Technology helps, but only if the underlying process is sound. A shared status board does not fix a team that has not agreed on what "At Risk" means. Get the definitions right first, then use a tool to make them visible to everyone at once.

— TurnTrack Team

TurnTrack keeps your priority visible across every active turn

Running 10 active turns across texts, emails, and memory is how units get shown before they are ready and vendors get missed entirely. TurnTrack gives every turn a shared record with a real-time status, a stage-by-stage timeline, and vendor contacts built right in.

https://turntrack.online

The Property Standards Library means a tech asking "what paint goes on these walls?" gets the answer from the app, not a phone call to you. Optional photo documentation attaches proof directly to inspection items where your property requires it. TurnTrack runs at $14.99 per month for your workspace, with a free trial available on iOS. It is built for the service manager still doing the work, not for enterprise teams with a full IT department.

FAQ

What does make-ready priority mean in property management?

Make-ready priority is the system of ranking and sequencing unit preparation tasks during a turnover to minimize vacancy time. Tasks are ordered by their impact on the critical path, not just by deadline.
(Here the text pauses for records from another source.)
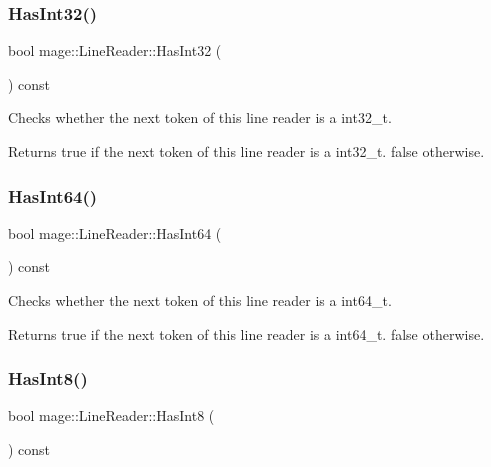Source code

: \subsubsection{\texorpdfstring{Has\+Int32()}{HasInt32()}}
{\footnotesize\ttfamily bool mage\+::\+Line\+Reader\+::\+Has\+Int32 (\begin{DoxyParamCaption}{ }\end{DoxyParamCaption}) const\hspace{0.3cm}{\ttfamily [protected]}}

Checks whether the next token of this line reader is a {\ttfamily int32\+\_\+t}.

\begin{DoxyReturn}{Returns}
{\ttfamily true} if the next token of this line reader is a {\ttfamily int32\+\_\+t}. {\ttfamily false} otherwise. 
\end{DoxyReturn}
\hypertarget{classmage_1_1_line_reader_a3a7883e24fb3108a79ecda4eaac983f2}{}\label{classmage_1_1_line_reader_a3a7883e24fb3108a79ecda4eaac983f2} 
\subsubsection{\texorpdfstring{Has\+Int64()}{HasInt64()}}
{\footnotesize\ttfamily bool mage\+::\+Line\+Reader\+::\+Has\+Int64 (\begin{DoxyParamCaption}{ }\end{DoxyParamCaption}) const\hspace{0.3cm}{\ttfamily [protected]}}

Checks whether the next token of this line reader is a {\ttfamily int64\+\_\+t}.

\begin{DoxyReturn}{Returns}
{\ttfamily true} if the next token of this line reader is a {\ttfamily int64\+\_\+t}. {\ttfamily false} otherwise. 
\end{DoxyReturn}
\hypertarget{classmage_1_1_line_reader_a1eecd5324b2e212826c49e600cc46e1f}{}\label{classmage_1_1_line_reader_a1eecd5324b2e212826c49e600cc46e1f} 
\subsubsection{\texorpdfstring{Has\+Int8()}{HasInt8()}}
{\footnotesize\ttfamily bool mage\+::\+Line\+Reader\+::\+Has\+Int8 (\begin{DoxyParamCaption}{ }\end{DoxyParamCaption}) const\hspace{0.3cm}{\ttfamily [protected]}}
How long does a standard make-ready take?

A standard make-ready covering cleaning, paint touch-ups, repairs, and safety checks is typically completed within 24–72 hours. The full move-out to market-ready cycle runs 7–10 days with a structured priority plan.

What is the Definition of Ready in a make-ready context?

The Definition of Ready is a checklist of conditions that must be met before work begins on a unit, including confirmed access, completed move-out inspection, and a defined scope. Meeting these conditions before the first tech arrives prevents mid-turn delays.

What is a make-ready technician?

A make-ready technician is a specialist focused exclusively on vacant unit preparation, separate from general maintenance staff who handle occupied-unit work orders. This role separation improves deadline adherence and turn quality.

How do you prevent scope creep during a make-ready?

Maintain a documented minimal rent-ready standard that defines exactly what "done" looks like for your property. That standard separates mandatory repairs from elective cosmetic upgrades and gives techs a clear stopping point.